John is single with two kids. His employer offers good individual coverage, but does not offer a plan covering dependents. He wants coverage through HSRI for his family for 2015. John’s projected 2015 MAGI is $60,000. For him to sign up for coverage at work, his employer would take $200 per paycheck out of his check. He is paid bi-weekly. Who in John’s household can access APTCs/CSRs?
→ For John, the cost of his employer plan is $5,200 per year, which is less than 9.56% of his income. So he has access to “affordable” MEC and cannot access APTCs. But he can still buy a QHP at full price if wants to.
→ John’s kids do not have access to any employer-sponsored plan because his plan does not cover dependents. So John’s kids are not disqualified from APTCs by virtue of John’s job-based coverage.
Same as Example 5, but now John’s job does offer family coverage. The cost of the self-only plan is still $200 per pay period. But the family plan costs $400 per pay period.
→ John is still not eligible for APTCs because he has access to affordable employer-sponsored MEC. See the calculations from Example 5.

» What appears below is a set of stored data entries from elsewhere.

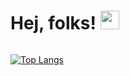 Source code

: <h1>
  Hej, folks! 
  <img src="https://media.giphy.com/media/hvRJCLFzcasrR4ia7z/giphy.gif" width="30px"/>
</h1>

<img src="https://komarev.com/ghpvc/?username=pan-efs&style=flat-square&color=blue" alt=""/>

[![Top Langs](https://github-readme-stats.vercel.app/api/top-langs/?username=pan-efs&layout=compact&theme=dracula)](https://github.com/anuraghazra/github-readme-stats)
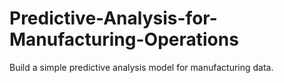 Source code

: # Predictive-Analysis-for-Manufacturing-Operations
Build a simple predictive analysis model for manufacturing data.
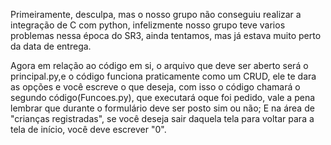 Primeiramente, desculpa, mas o nosso grupo não conseguiu realizar a integração de C com python, infelizmente nosso grupo teve varios problemas nessa época do SR3, ainda tentamos, mas já estava muito perto da data de entrega.

Agora em relação ao código em si, o arquivo que deve ser aberto será o principal.py,e o código funciona praticamente como um CRUD, ele te dara as opções e você escreve o que deseja, com isso o código chamará o segundo código(Funcoes.py), que executará oque foi pedido, vale a pena lembrar que durante o formulário deve ser posto sim ou não; E na área de "crianças registradas", se você deseja sair daquela tela para voltar para a tela de início, você deve escrever "0".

→ John’s children are also now not eligible for APTCs. The cost of the self-only plan is still what determines “affordability,” and that plan costs less than 9.56% of the household’s income. The fact that the family plan will cost the family far more than 9.56% of their income does not matter.

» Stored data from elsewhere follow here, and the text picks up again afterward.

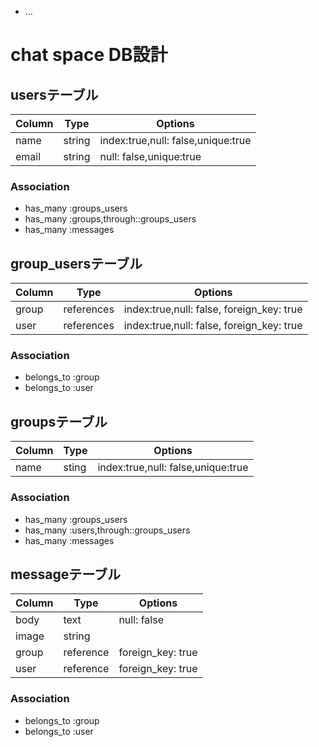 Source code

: * ...
# chat space DB設計
## usersテーブル
|Column|Type|Options|
|------|----|-------|
|name|string|index:true,null: false,unique:true|
|email|string|null: false,unique:true|
### Association
- has_many :groups_users
- has_many :groups,through::groups_users
- has_many :messages

## group_usersテーブル
|Column|Type|Options|
|------|----|-------|
|group|references|index:true,null: false, foreign_key: true|
|user|references|index:true,null: false, foreign_key: true|
### Association
- belongs_to :group
- belongs_to :user

## groupsテーブル
|Column|Type|Options|
|------|----|-------|
|name|sting|index:true,null: false,unique:true|
### Association
- has_many :groups_users
- has_many :users,through::groups_users
- has_many :messages

## messageテーブル
|Column|Type|Options|
|------|----|-------|
|body|text|null: false|
|image|string|
|group|reference|foreign_key: true|
|user|reference|foreign_key: true|
### Association
- belongs_to :group
- belongs_to :user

(This is known as the “family glitch”)
An applicant does not become eligible for APTCs/CSRs merely because the applicant does not have access to an open enrollment period at work. If the applicant had a chance to enroll during the employer plan’s last open or special enrollment period (and that plan was affordable and offered minimum value), then the applicant is ineligible for APTCs/CSRs for the entire period that the enrollment would have covered.
But if an employer plan has a waiting period before a new employee can receive benefits under the plan, then applicants will be eligible to receive APTCs/CSRs while they are in that waiting period.
An applicant is treated as having “access” to COBRA coverage if and only if the applicant is enrolled in the COBRA coverage for that month.
An applicant who was offered COBRA and declined, or who signed up for COBRA and then dropped it, is not treated as eligible for other affordable MEC during months when she did not have the COBRA coverage.
This means that an individual enrolled in COBRA may drop that plan and become eligible for APTCs and CSRs. But it might not be possible to make this transition at any time of the year. Enrolling in a QHP with APTCs and CSRs also requires access to an Open Enrollment Period or a Special Enrollment Period (more details here). The voluntary loss of other coverage (even COBRA) does not trigger a Special Enrollment Period, so this type of transition is only possible during Open Enrollment, or at a time when the applicant has a Special Enrollment Period for some other reason.